Jane Yolen is joining us today to talk about her novel, Arch of Bone. Here’s the publisher’s description:
Continuing the story from where Moby Dick left off, this compelling boyhood adventure, penned by beloved author Jane Yolen (Owl Moon), hearkens to timeless coming of age tales of yore. Lovingly illustrated by Ruth Sanderson, the journey of a boy and his dog comes to life on the page, renewing the joy of a classic tale.
When a rough sailor called Ishmael turns up on a family’s doorstep, even loyal dog Zeke knows that the news is ruinous.

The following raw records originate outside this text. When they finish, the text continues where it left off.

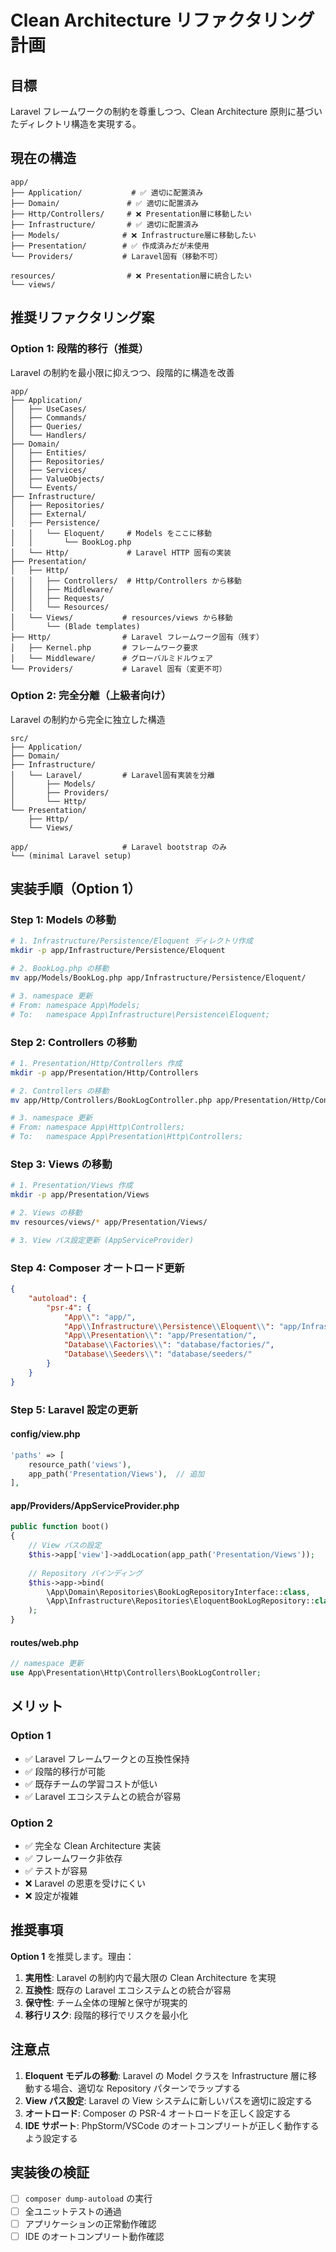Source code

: # Clean Architecture リファクタリング計画

## 目標
Laravel フレームワークの制約を尊重しつつ、Clean Architecture 原則に基づいたディレクトリ構造を実現する。

## 現在の構造
```
app/
├── Application/           # ✅ 適切に配置済み
├── Domain/               # ✅ 適切に配置済み  
├── Http/Controllers/     # ❌ Presentation層に移動したい
├── Infrastructure/       # ✅ 適切に配置済み
├── Models/              # ❌ Infrastructure層に移動したい
├── Presentation/        # ✅ 作成済みだが未使用
└── Providers/           # Laravel固有（移動不可）

resources/                # ❌ Presentation層に統合したい
└── views/
```

## 推奨リファクタリング案

### Option 1: 段階的移行（推奨）
Laravel の制約を最小限に抑えつつ、段階的に構造を改善

```
app/
├── Application/
│   ├── UseCases/
│   ├── Commands/
│   ├── Queries/
│   └── Handlers/
├── Domain/
│   ├── Entities/
│   ├── Repositories/
│   ├── Services/
│   ├── ValueObjects/
│   └── Events/
├── Infrastructure/
│   ├── Repositories/
│   ├── External/
│   ├── Persistence/
│   │   └── Eloquent/     # Models をここに移動
│   │       └── BookLog.php
│   └── Http/             # Laravel HTTP 固有の実装
├── Presentation/
│   ├── Http/
│   │   ├── Controllers/  # Http/Controllers から移動
│   │   ├── Middleware/
│   │   ├── Requests/
│   │   └── Resources/
│   └── Views/           # resources/views から移動
│       └── (Blade templates)
├── Http/                # Laravel フレームワーク固有（残す）
│   ├── Kernel.php       # フレームワーク要求
│   └── Middleware/      # グローバルミドルウェア
└── Providers/           # Laravel 固有（変更不可）
```

### Option 2: 完全分離（上級者向け）
Laravel の制約から完全に独立した構造

```
src/
├── Application/
├── Domain/
├── Infrastructure/
│   └── Laravel/         # Laravel固有実装を分離
│       ├── Models/
│       ├── Providers/
│       └── Http/
└── Presentation/
    ├── Http/
    └── Views/

app/                     # Laravel bootstrap のみ
└── (minimal Laravel setup)
```

## 実装手順（Option 1）

### Step 1: Models の移動
```bash
# 1. Infrastructure/Persistence/Eloquent ディレクトリ作成
mkdir -p app/Infrastructure/Persistence/Eloquent

# 2. BookLog.php の移動
mv app/Models/BookLog.php app/Infrastructure/Persistence/Eloquent/

# 3. namespace 更新
# From: namespace App\Models;
# To:   namespace App\Infrastructure\Persistence\Eloquent;
```

### Step 2: Controllers の移動
```bash
# 1. Presentation/Http/Controllers 作成
mkdir -p app/Presentation/Http/Controllers

# 2. Controllers の移動
mv app/Http/Controllers/BookLogController.php app/Presentation/Http/Controllers/

# 3. namespace 更新
# From: namespace App\Http\Controllers;
# To:   namespace App\Presentation\Http\Controllers;
```

### Step 3: Views の移動
```bash
# 1. Presentation/Views 作成
mkdir -p app/Presentation/Views

# 2. Views の移動
mv resources/views/* app/Presentation/Views/

# 3. View パス設定更新 (AppServiceProvider)
```

### Step 4: Composer オートロード更新
```json
{
    "autoload": {
        "psr-4": {
            "App\\": "app/",
            "App\\Infrastructure\\Persistence\\Eloquent\\": "app/Infrastructure/Persistence/Eloquent/",
            "App\\Presentation\\": "app/Presentation/",
            "Database\\Factories\\": "database/factories/",
            "Database\\Seeders\\": "database/seeders/"
        }
    }
}
```

### Step 5: Laravel 設定の更新

#### config/view.php
```php
'paths' => [
    resource_path('views'),
    app_path('Presentation/Views'),  // 追加
],
```

#### app/Providers/AppServiceProvider.php
```php
public function boot()
{
    // View パスの設定
    $this->app['view']->addLocation(app_path('Presentation/Views'));
    
    // Repository バインディング
    $this->app->bind(
        \App\Domain\Repositories\BookLogRepositoryInterface::class,
        \App\Infrastructure\Repositories\EloquentBookLogRepository::class
    );
}
```

#### routes/web.php
```php
// namespace 更新
use App\Presentation\Http\Controllers\BookLogController;
```

## メリット

### Option 1
- ✅ Laravel フレームワークとの互換性保持
- ✅ 段階的移行が可能
- ✅ 既存チームの学習コストが低い
- ✅ Laravel エコシステムとの統合が容易

### Option 2  
- ✅ 完全な Clean Architecture 実装
- ✅ フレームワーク非依存
- ✅ テストが容易
- ❌ Laravel の恩恵を受けにくい
- ❌ 設定が複雑

## 推奨事項

**Option 1** を推奨します。理由：

1. **実用性**: Laravel の制約内で最大限の Clean Architecture を実現
2. **互換性**: 既存の Laravel エコシステムとの統合が容易
3. **保守性**: チーム全体の理解と保守が現実的
4. **移行リスク**: 段階的移行でリスクを最小化

## 注意点

1. **Eloquent モデルの移動**: Laravel の Model クラスを Infrastructure 層に移動する場合、適切な Repository パターンでラップする
2. **View パス設定**: Laravel の View システムに新しいパスを適切に設定する
3. **オートロード**: Composer の PSR-4 オートロードを正しく設定する
4. **IDE サポート**: PhpStorm/VSCode のオートコンプリートが正しく動作するよう設定する

## 実装後の検証

- [ ] `composer dump-autoload` の実行
- [ ] 全ユニットテストの通過
- [ ] アプリケーションの正常動作確認
- [ ] IDE のオートコンプリート動作確認
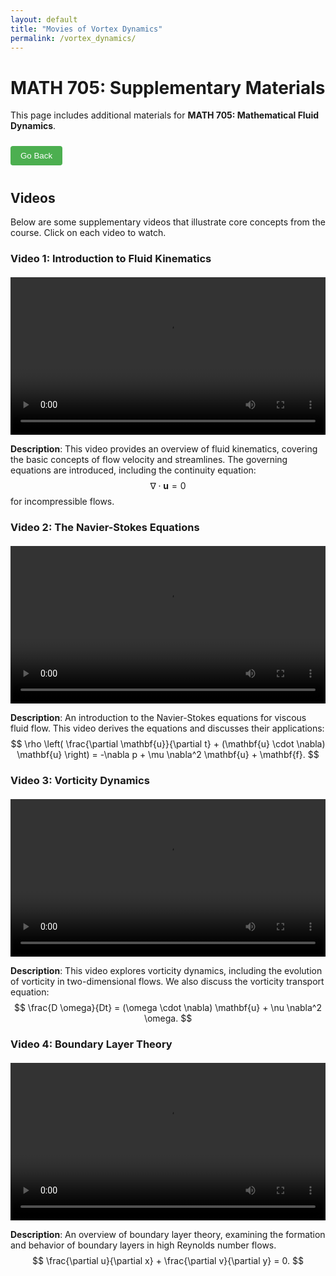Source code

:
 ```yaml
---
layout: default
title: "Movies of Vortex Dynamics"
permalink: /vortex_dynamics/
---
```


# MATH 705: Supplementary Materials

This page includes additional materials for **MATH 705: Mathematical Fluid Dynamics**.

<button onclick="history.back()" style="margin: 10px 0; padding: 8px 16px; background-color: #4CAF50; color: white; border: none; border-radius: 4px; cursor: pointer;">Go Back</button>

## Videos

Below are some supplementary videos that illustrate core concepts from the course. Click on each video to watch.

### Video 1: Introduction to Fluid Kinematics
<div style="display: flex; justify-content: center; align-items: center; margin-top: 20px;">
    <video width="800" controls>
      <source src="/Courses/Fluid_Dynamics/vortex_animation.mp4" type="video/mp4">
      Your browser does not support the video tag.
    </video>
</div>

**Description**: This video provides an overview of fluid kinematics, covering the basic concepts of flow velocity and streamlines. The governing equations are introduced, including the continuity equation:
$$
\nabla \cdot \mathbf{u} = 0
$$
for incompressible flows.

### Video 2: The Navier-Stokes Equations
<div style="display: flex; justify-content: center; align-items: center; margin-top: 20px;">
    <video width="800" controls>
      <source src="/Courses/Fluid_Dynamics/vortex_animation_1.mp4" type="video/mp4">
      Your browser does not support the video tag.
    </video>
</div>

**Description**: An introduction to the Navier-Stokes equations for viscous fluid flow. This video derives the equations and discusses their applications:
$$
\rho \left( \frac{\partial \mathbf{u}}{\partial t} + (\mathbf{u} \cdot \nabla) \mathbf{u} \right) = -\nabla p + \mu \nabla^2 \mathbf{u} + \mathbf{f}.
$$

### Video 3: Vorticity Dynamics
<div style="display: flex; justify-content: center; align-items: center; margin-top: 20px;">
    <video width="800" controls>
      <source src="/Courses/Fluid_Dynamics/vortex_animation_2.mp4" type="video/mp4">
      Your browser does not support the video tag.
    </video>
</div>

**Description**: This video explores vorticity dynamics, including the evolution of vorticity in two-dimensional flows. We also discuss the vorticity transport equation:
$$
\frac{D \omega}{Dt} = (\omega \cdot \nabla) \mathbf{u} + \nu \nabla^2 \omega.
$$

### Video 4: Boundary Layer Theory
<div style="display: flex; justify-content: center; align-items: center; margin-top: 20px;">
    <video width="800" controls>
      <source src="/Courses/Fluid_Dynamics/vortex_animation_3.mp4" type="video/mp4">
      Your browser does not support the video tag.
    </video>
</div>

**Description**: An overview of boundary layer theory, examining the formation and behavior of boundary layers in high Reynolds number flows.
$$
\frac{\partial u}{\partial x} + \frac{\partial v}{\partial y} = 0.
$$

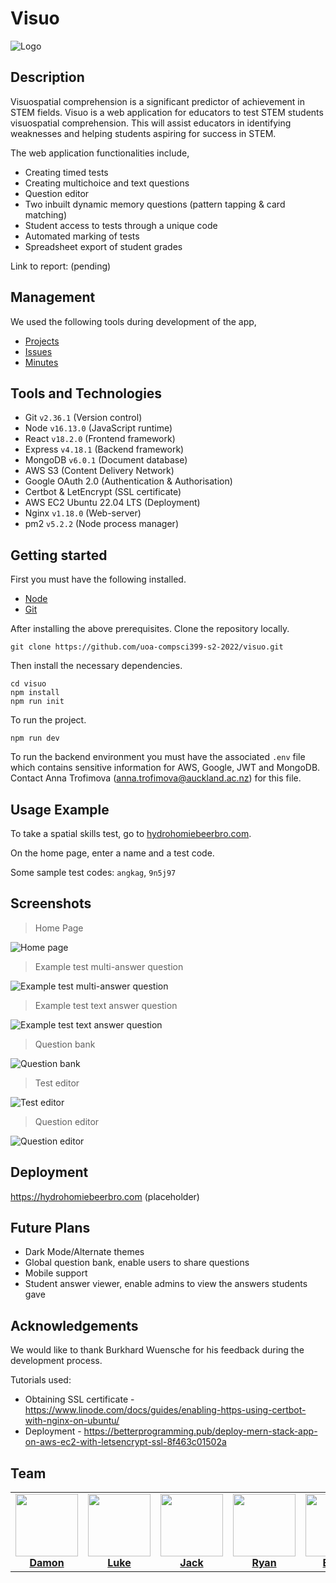 # Visuo

![Logo](.github/logo.png)

## Description

Visuospatial comprehension is a significant predictor of achievement in STEM fields. Visuo is a web application for educators to test STEM students visuospatial comprehension. This will assist educators in identifying weaknesses and helping students aspiring for success in STEM.

The web application functionalities include,

- Creating timed tests
- Creating multichoice and text questions
- Question editor
- Two inbuilt dynamic memory questions (pattern tapping & card matching)
- Student access to tests through a unique code
- Automated marking of tests
- Spreadsheet export of student grades

Link to report: (pending)

## Management

We used the following tools during development of the app,

- [Projects](https://github.com/orgs/uoa-compsci399-s2-2022/projects/4/views/1)
- [Issues](https://github.com/uoa-compsci399-s2-2022/visuo/issues?q=is%3Aopen+is%3Aissue)
- [Minutes](https://drive.google.com/drive/folders/1QIsV_Z1b1XvqFnn_NmShdaVvuUFazeZc?usp=sharing)

## Tools and Technologies

- Git `v2.36.1` (Version control)
- Node `v16.13.0` (JavaScript runtime)
- React `v18.2.0` (Frontend framework)
- Express `v4.18.1` (Backend framework)
- MongoDB `v6.0.1` (Document database)
- AWS S3 (Content Delivery Network)
- Google OAuth 2.0 (Authentication & Authorisation)
- Certbot & LetEncrypt (SSL certificate)
- AWS EC2 Ubuntu 22.04 LTS (Deployment)
- Nginx `v1.18.0` (Web-server)
- pm2 `v5.2.2` (Node process manager)

## Getting started

First you must have the following installed.

- [Node](https://nodejs.org/en/download/)
- [Git](https://git-scm.com/downloads)

After installing the above prerequisites. Clone the repository locally.

```
git clone https://github.com/uoa-compsci399-s2-2022/visuo.git
```

Then install the necessary dependencies.

```
cd visuo
npm install
npm run init
```

To run the project.

```
npm run dev
```

To run the backend environment you must have the associated `.env` file which contains sensitive information for AWS, Google, JWT and MongoDB. Contact Anna Trofimova (anna.trofimova@auckland.ac.nz) for this file.

## Usage Example
To take a spatial skills test, go to [hydrohomiebeerbro.com](hydrohomiebeerbro.com).

On the home page, enter a name and a test code.

Some sample test codes: `angkag`, `9n5j97`

## Screenshots

> Home Page

![Home page](.github/screenshots/home.png)

> Example test multi-answer question

![Example test multi-answer question](.github/screenshots/test-multi.png)

> Example test text answer question

![Example test text answer question](.github/screenshots/test-text.png)

> Question bank

![Question bank](.github/screenshots/bank.png)

> Test editor

![Test editor](.github/screenshots/editor-test.png)

> Question editor

![Question editor](.github/screenshots/editor-question.png)

## Deployment

https://hydrohomiebeerbro.com (placeholder)

## Future Plans

- Dark Mode/Alternate themes
- Global question bank, enable users to share questions
- Mobile support
- Student answer viewer, enable admins to view the answers students gave

## Acknowledgements

We would like to thank Burkhard Wuensche for his feedback during the development process.

Tutorials used:

- Obtaining SSL certificate - https://www.linode.com/docs/guides/enabling-https-using-certbot-with-nginx-on-ubuntu/
- Deployment - https://betterprogramming.pub/deploy-mern-stack-app-on-aws-ec2-with-letsencrypt-ssl-8f463c01502a

## Team

<table>
  <tr>
    <td align="center">
      <a href="https://github.com/DamonGreenhalgh">
        <img src="https://avatars.githubusercontent.com/u/59471444?v=4" width="100px" alt=""/><br />
        <b>Damon</b>
      </a>
    </td>
    <td align="center">
      <a href="https://github.com/wukelang">
        <img src="https://avatars.githubusercontent.com/u/29995754?v=4" width="100px" alt=""/><br />
        <b>Luke</b>
      </a>
    </td>
    <td align="center">
      <a href="https://github.com/JackHH7297">
        <img src="https://avatars.githubusercontent.com/u/69458370?v=4" width="100px" alt=""/><br />
        <b>Jack</b>
      </a>
    </td>
    <td align="center">
      <a href="https://github.com/ryanla-bme">
        <img src="https://avatars.githubusercontent.com/u/100513177?v=4" width="100px" alt=""/><br />
        <b>Ryan</b>
      </a>
    </td>
    <td align="center">
      <a href="https://github.com/Vladd242">
        <img src="https://avatars.githubusercontent.com/u/110016721?v=4" width="100px" alt=""/><br />
        <b>Ethan</b>
      </a>
    </td>
  </tr>
</table>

Ishmael comes bearing the tragic tale of the Pequod: the whaling ship that fourteen-year-old Josiah’s father served on as first mate. Ishmael presents himself as the sole survivor of the deadly journey, fatally lead by the vengeful Captain Ahab and his obsession with the legendary white whale, Moby Dick. But Josiah is not so certain his father’s death was that simple. Especially when Ishmael looks so boldly at Josiah’s devout Quaker mother.
Josiah is almost of age in Nantucket, and he still cherishes his dream of following in his father’s footsteps. He is yet too young to sign on to a ship’s crew, but he yearns to be at sea.
Yet adventure has a way of finding a boy and his dog. The true vision of his father’s death—as well as the difficult tasks of surviving, growing up, and finding his strength—await Josiah, when he and Zeke discover the secrets of the Pequod at the mysterious Arch of Bone.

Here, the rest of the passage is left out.